Dois nomes ficaram na história: Lançarote, o comandante que, em 1444, partiu de Lagos e aí regressou, em agosto desse ano, ‘com o primeiro grande contingente de escravos - 235 negros raptados nos litorais da Senegâmbia e vendidos em leilão na praça pública’; o Infante (D. Henrique), o impulsionador dos Descobrimentos que, em Lagos, fundara a Casa da Guiné para controlar o comércio dos produtos africanos, especialmente, ouro, marfim e escravos.
Ao percorrer o interior do museu, sentimos arrepios no corpo e flagelos da alma, ao ouvir, em fundo, as palavras com que Azurara descreve a divisão/separação dos escravos:
“No outro dia (…) começaram os mareantes de correger seus batéis e tirar aqueles cativos, para os levarem segundo lhes fora mandado. Mas qual seria o coração, por duro que ser pudesse, que não fosse pungido de piedoso sentimento, vendo assim aquela companha? Que uns tinham as caras baixas e os rostros lavados com lágrimas, olhando uns contra os outros; outros estavam gemendo mui dolorosamente, esguardando a altura dos céus, firmando os olhos em eles, bradando altamente; outros feriam seu rostro com suas palmas, lançando-se tendidos no meio do chão; outros faziam suas lamentações em maneira de canto”.

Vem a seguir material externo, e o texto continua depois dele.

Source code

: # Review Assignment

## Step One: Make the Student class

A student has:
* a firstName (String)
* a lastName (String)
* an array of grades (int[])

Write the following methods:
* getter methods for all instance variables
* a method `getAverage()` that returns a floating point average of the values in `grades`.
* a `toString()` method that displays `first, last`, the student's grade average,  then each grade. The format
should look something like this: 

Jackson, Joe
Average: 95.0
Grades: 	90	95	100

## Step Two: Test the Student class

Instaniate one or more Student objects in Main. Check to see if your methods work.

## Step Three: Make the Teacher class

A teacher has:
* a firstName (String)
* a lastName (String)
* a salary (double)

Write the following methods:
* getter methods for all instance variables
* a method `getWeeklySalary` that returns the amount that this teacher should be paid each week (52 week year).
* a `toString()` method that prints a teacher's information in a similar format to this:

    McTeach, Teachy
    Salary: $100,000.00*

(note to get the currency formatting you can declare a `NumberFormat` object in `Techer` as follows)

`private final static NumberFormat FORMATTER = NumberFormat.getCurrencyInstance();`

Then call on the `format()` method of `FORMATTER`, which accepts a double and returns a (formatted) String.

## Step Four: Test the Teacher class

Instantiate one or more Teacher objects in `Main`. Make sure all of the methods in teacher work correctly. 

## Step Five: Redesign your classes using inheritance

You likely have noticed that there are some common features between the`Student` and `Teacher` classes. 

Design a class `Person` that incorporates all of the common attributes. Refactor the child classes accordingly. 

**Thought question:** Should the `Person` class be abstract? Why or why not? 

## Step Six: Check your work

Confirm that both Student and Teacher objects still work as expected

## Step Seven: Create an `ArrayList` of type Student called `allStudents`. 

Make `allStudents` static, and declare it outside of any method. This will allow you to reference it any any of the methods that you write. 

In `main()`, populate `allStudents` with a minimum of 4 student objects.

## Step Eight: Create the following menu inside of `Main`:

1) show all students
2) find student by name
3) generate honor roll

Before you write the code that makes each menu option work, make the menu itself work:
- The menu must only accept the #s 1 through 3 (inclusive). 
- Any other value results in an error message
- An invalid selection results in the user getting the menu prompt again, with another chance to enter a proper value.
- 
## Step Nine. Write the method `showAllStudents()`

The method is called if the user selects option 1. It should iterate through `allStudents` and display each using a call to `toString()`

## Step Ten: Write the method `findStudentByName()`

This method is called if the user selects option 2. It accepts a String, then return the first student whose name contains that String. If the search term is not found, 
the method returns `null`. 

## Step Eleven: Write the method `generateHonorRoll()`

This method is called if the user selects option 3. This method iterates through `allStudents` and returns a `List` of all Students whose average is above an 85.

E conta emocionado: ”E começaram de os apartarem uns dos outros, a fim de porem seus quinhões em igualeza; onde convinha de necessidade de se apartarem os filhos dos pais, e as mulheres dos maridos e os dos irmãos dos outros. A amigos nem a parentes não se guardava nenhuma lei, somente cada um caía onde a sorte o levava! Os filhos, que viam os pais na outra parte, alevantavam-se rijamente e iam-se para eles; as mães apertavam os outros filhos nos braços e lançavam-se com eles de bruços, recebendo feridas, com pouca piedade de suas carnes, por lhe não serem tirados!”
Os seus nomes não ficaram na história, mas fizeram história, uma história que foi silenciada, uma história que nos provoca e horroriza…

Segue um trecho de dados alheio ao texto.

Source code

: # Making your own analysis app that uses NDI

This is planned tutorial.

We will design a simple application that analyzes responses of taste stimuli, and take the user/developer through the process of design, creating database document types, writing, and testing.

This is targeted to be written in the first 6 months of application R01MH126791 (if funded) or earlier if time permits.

Lembrei-os nos ‘50 anos do Massacre de Wiriamu’, em Moçambique’ (1//12/1972) que o nosso Primeiro Ministro evocou perante o Presidente de Moçambique como um “acto indesculpável que desonra a nossa História”.
E relembrei-os ao ver, no Episódio I da série “Amantes na Fronteira” da RTP2, como, ainda na Lisboa do pós-terramoto de 1755, os escravos eram tratados a chicote e sujeitos às mais hediondas sevícias à ordem do seu proprietário.
Há nódoas que mancham a nossa memória coletiva. Gostaríamos que nunca tivessem acontecido. Mas não se podem ignorar nem reescrever a história.
Sem subterfúgios ou autojustificações. A essas atitudes, Sarte dá o nome de ‘má fé’, um autoengano, uma forma de mentirmos a nós próprios. (VP, 18/1/2023)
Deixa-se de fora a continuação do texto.